Availability is gated; check before using:
from buddy import check_feature
assert check_feature("evolution")
from buddy import AgentGenome, EvolutionStrategy, FitnessEvaluator
from buddy.agent.evolution import EvolutionaryMixin
The genome
AgentGenome is a Pydantic model encoding the tunable surface of an agent:
| Field group | Fields |
|---|---|
| Core | instructions, temperature, max_tokens, max_loops, reasoning_depth |
| Personality (0.0–1.0) | creativity, analytical_thinking, empathy, assertiveness, curiosity, patience |
| Tools | preferred_tools, tool_usage_strategy (conservative/balanced/aggressive) |
| Style | response_style, error_handling_strategy, interaction_style |
| Lineage | genome_id, generation, parent_genomes, fitness_score, mutation_history |
from buddy import AgentGenome
genome = AgentGenome(instructions="Be concise.", temperature=0.7)
# Produce a mutated child genome
child = genome.mutate(mutation_rate=0.2, mutation_strength=0.3)
print(child.generation, child.parent_genomes)
# Recombine two genomes
other = AgentGenome(instructions="Be thorough.", temperature=1.0)
offspring = genome.crossover(other, crossover_rate=0.5)
mutate() perturbs numeric and personality genes (and occasionally rewrites
instructions), while crossover() blends parents and combines their preferred
tools.
Fitness evaluation
FitnessEvaluator scores a genome from a list of interaction dictionaries. Each
interaction is a plain dict with optional keys such as response_time,
task_completed, error_occurred, task_type, and a feedback sub-dict with
accuracy and satisfaction.
from buddy import FitnessEvaluator
interactions = [
{"response_time": 1.2, "task_completed": True,
"feedback": {"accuracy": 0.9, "satisfaction": 0.8}},
{"response_time": 3.0, "task_completed": False, "error_occurred": True,
"feedback": {"accuracy": 0.4, "satisfaction": 0.3}},
]
metrics = FitnessEvaluator().evaluate(interactions)
print(metrics.overall_fitness) # weighted score in [0.0, 1.0]
FitnessMetrics.overall_fitness combines accuracy, response time, satisfaction,
completion rate, error rate, efficiency, adaptability, and consistency into a
single normalized score.
Evolution strategies
EvolutionStrategy enumerates the search families the layer is designed around:
| Member | Value |
|---|---|
EvolutionStrategy.GENETIC |
"genetic" |
EvolutionStrategy.DIFFERENTIAL |
"differential" |
EvolutionStrategy.PARTICLE_SWARM |
"particle_swarm" |
EvolutionStrategy.BAYESIAN |
"bayesian" |
Adding evolution to an agent
EvolutionaryMixin adds evolve(), crossover_with(), evaluate_fitness(),
should_evolve(), and auto_evolve() to an agent class.

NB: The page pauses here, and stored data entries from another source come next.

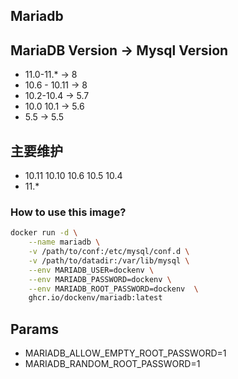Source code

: ## Mariadb

## MariaDB Version -> Mysql Version
- 11.0-11.* -> 8
- 10.6 - 10.11 -> 8
- 10.2-10.4 -> 5.7
- 10.0 10.1 -> 5.6
- 5.5 -> 5.5

## 主要维护
- 10.11 10.10 10.6 10.5 10.4
- 11.*

### How to use this image?

```bash
docker run -d \
    --name mariadb \
    -v /path/to/conf:/etc/mysql/conf.d \
    -v /path/to/datadir:/var/lib/mysql \
    --env MARIADB_USER=dockenv \
    --env MARIADB_PASSWORD=dockenv \
    --env MARIADB_ROOT_PASSWORD=dockenv  \
    ghcr.io/dockenv/mariadb:latest
```

## Params
- MARIADB_ALLOW_EMPTY_ROOT_PASSWORD=1
- MARIADB_RANDOM_ROOT_PASSWORD=1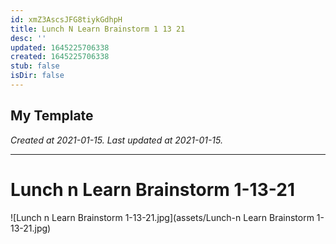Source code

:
 ```yaml
---
id: xmZ3AscsJFG8tiykGdhpH
title: Lunch N Learn Brainstorm 1 13 21
desc: ''
updated: 1645225706338
created: 1645225706338
stub: false
isDir: false
---
```

My Template
---

_Created at 2021-01-15._
_Last updated at 2021-01-15._




---

# Lunch n Learn Brainstorm 1-13-21


![Lunch n Learn Brainstorm 1-13-21.jpg](assets/Lunch-n Learn Brainstorm 1-13-21.jpg)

Compose it with
Agent so the mixin can consume its extra keyword arguments
(evolution_enabled, auto_evolution, evolution_threshold):
from buddy import Agent
from buddy.agent.evolution import EvolutionaryMixin
class EvolvingAgent(EvolutionaryMixin, Agent):
pass
agent = EvolvingAgent(evolution_enabled=True, auto_evolution=True)
fitness = agent.evaluate_fitness(interactions)
if agent.should_evolve():
evolved = agent.evolve() # returns a new agent built from a mutated genome
Note
evolve() raises ValueError unless evolution_enabled=True. Fitness
history needs at least five evaluations before should_evolve() will report
a decline. Always benchmark an evolved agent before promoting it.